I have just had the opportunity to meet some of those young people who have gained so much from their contact with Teach First over the last few years. All of them have attended schools in challenging circumstances, often with a history of low academic achievement, in some of this country’s poorest communities with high percentages of low income backgrounds. They told me of the difference that great teaching from inspiring teachers has made to their future.
I have to say that this was music to my ears as both Teach First and my Teaching Institute aim to encourage and foster powerful teaching, characterized by subject depth. In 2002 I began an initiative to try and re-inspire subject teachers, the Education Summer Schools we started, which has grown into the Prince’s Teaching Institute and which by 2010 has had teachers from more than twenty per cent of all English secondary schools on its courses. We started with summer schools focussed on English and History, as I was determined to ensure that Language, Literature and an understanding of where we have come from, which represent a common inheritance, did not just end up as the preserve of a few determined enthusiasts. And Teach First, of course, is ensuring that a wider access to the best universities is made increasingly possible.
Recruiting and inspiring subject teachers who see teaching as leadership has been the mission of Teach First for the last nine years. The fact that so many have applied to teach in the most challenging schools this year (nine per cent of Oxbridge final year students just to make a small and rather parochial point!) is illustrative of what can be achieved, and underlines the degree to which so many of the University Admissions departments and Careers Services have provided such marvellous assistance.
As President of Business in the Community, I am proud to have played a very small part in commissioning the McKinsey review which brought Teach First into being in the United Kingdom and Brett Wigdortz to be the Chief Executive.
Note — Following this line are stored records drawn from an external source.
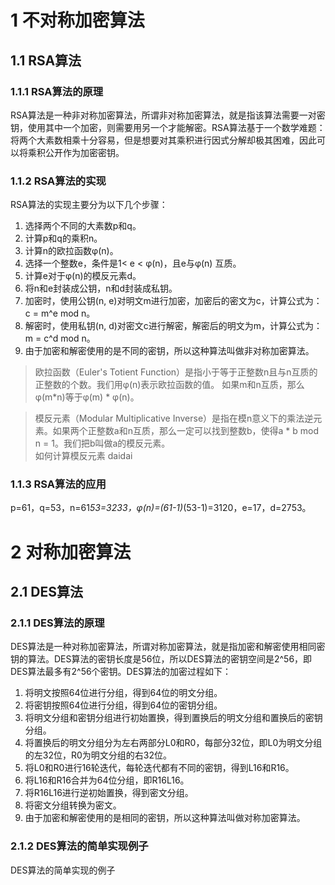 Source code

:# 1  不对称加密算法
## 1.1  RSA算法
### 1.1.1  RSA算法的原理
RSA算法是一种非对称加密算法，所谓非对称加密算法，就是指该算法需要一对密钥，使用其中一个加密，则需要用另一个才能解密。RSA算法基于一个数学难题：将两个大素数相乘十分容易，但是想要对其乘积进行因式分解却极其困难，因此可以将乘积公开作为加密密钥。
### 1.1.2  RSA算法的实现
RSA算法的实现主要分为以下几个步骤：
1. 选择两个不同的大素数p和q。
2. 计算p和q的乘积n。
3. 计算n的欧拉函数φ(n)。
4. 选择一个整数e，条件是1< e < φ(n)，且e与φ(n) 互质。
5. 计算e对于φ(n)的模反元素d。
6. 将n和e封装成公钥，n和d封装成私钥。
7. 加密时，使用公钥(n, e)对明文m进行加密，加密后的密文为c，计算公式为：c = m^e mod n。
8. 解密时，使用私钥(n, d)对密文c进行解密，解密后的明文为m，计算公式为：m = c^d mod n。
9. 由于加密和解密使用的是不同的密钥，所以这种算法叫做非对称加密算法。

>欧拉函数（Euler's Totient Function）是指小于等于正整数n且与n互质的正整数的个数。我们用φ(n)表示欧拉函数的值。 如果m和n互质，那么φ(m*n)等于φ(m) * φ(n)。

>模反元素（Modular Multiplicative Inverse）是指在模n意义下的乘法逆元素。如果两个正整数a和n互质，那么一定可以找到整数b，使得a * b mod n = 1。我们把b叫做a的模反元素。  
>如何计算模反元素  daidai

### 1.1.3  RSA算法的应用
p=61，q=53，n=61*53=3233，φ(n)=(61-1)*(53-1)=3120，e=17，d=2753。


#  2 对称加密算法
## 2.1  DES算法
### 2.1.1  DES算法的原理
DES算法是一种对称加密算法，所谓对称加密算法，就是指加密和解密使用相同密钥的算法。DES算法的密钥长度是56位，所以DES算法的密钥空间是2^56，即DES算法最多有2^56个密钥。DES算法的加密过程如下：
1. 将明文按照64位进行分组，得到64位的明文分组。
2. 将密钥按照64位进行分组，得到64位的密钥分组。
3. 将明文分组和密钥分组进行初始置换，得到置换后的明文分组和置换后的密钥分组。
4. 将置换后的明文分组分为左右两部分L0和R0，每部分32位，即L0为明文分组的左32位，R0为明文分组的右32位。
5. 将L0和R0进行16轮迭代，每轮迭代都有不同的密钥，得到L16和R16。
6. 将L16和R16合并为64位分组，即R16L16。
7. 将R16L16进行逆初始置换，得到密文分组。
8. 将密文分组转换为密文。
9. 由于加密和解密使用的是相同的密钥，所以这种算法叫做对称加密算法。

### 2.1.2 DES算法的简单实现例子
DES算法的简单实现的例子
I must say, I can only congratulate Brett and his team on their immense achievement in driving forward this initiative which now aims to recruit more than 750 teachers this year, and to have Teach First teachers in fifty per cent of all challenging secondary schools in England by 2015. But I think we all owe a very particular debt of gratitude to Dame Julia Cleverdon for what can only be described as the magnificent result of her extraordinary determination and enthusiasm.
If you want a classic example of the remarkable added value of Teach First, then I would draw your attention to Bethnal Green Technology College, which I visited three years ago when they came out of special measures and achieved thirty per cent A to C’s, only to find that they have now reached sixty-nine per cent, including English and Maths, with thirteen Teach Firsters in the staffroom and an inspirational Headteacher!
What has been spectacularly achieved in transforming results in the most challenging schools should perhaps encourage us all to redouble our efforts to ensure that an exceptional university education is available to all those who really deserve it and can benefit from it. Many universities are doing their best to reach out, attract and consider a wider range of applicants. Equally, schools are trying hard to prepare pupils from low-income backgrounds to apply. It seems to me that using Teach First teachers, who are in these key schools in increasing numbers, as talent spotters could well be advantageous, particularly in partnership with business, who can play such an important role through programmes like Business Class.
Having said all this, I just wanted to say how grateful I am to Lord Adonis, who saw the point of Teach First from the early days and who, I am delighted to say, has become a trustee of Teach First. Needless to say it has been fascinating to hear some of the workshop conclusions and I much look forward to further discussions about the next steps in this Teach First University partnership, and to hearing the results of today’s deliberations. Thank you so much for all your involvement. It is absolutely crucial.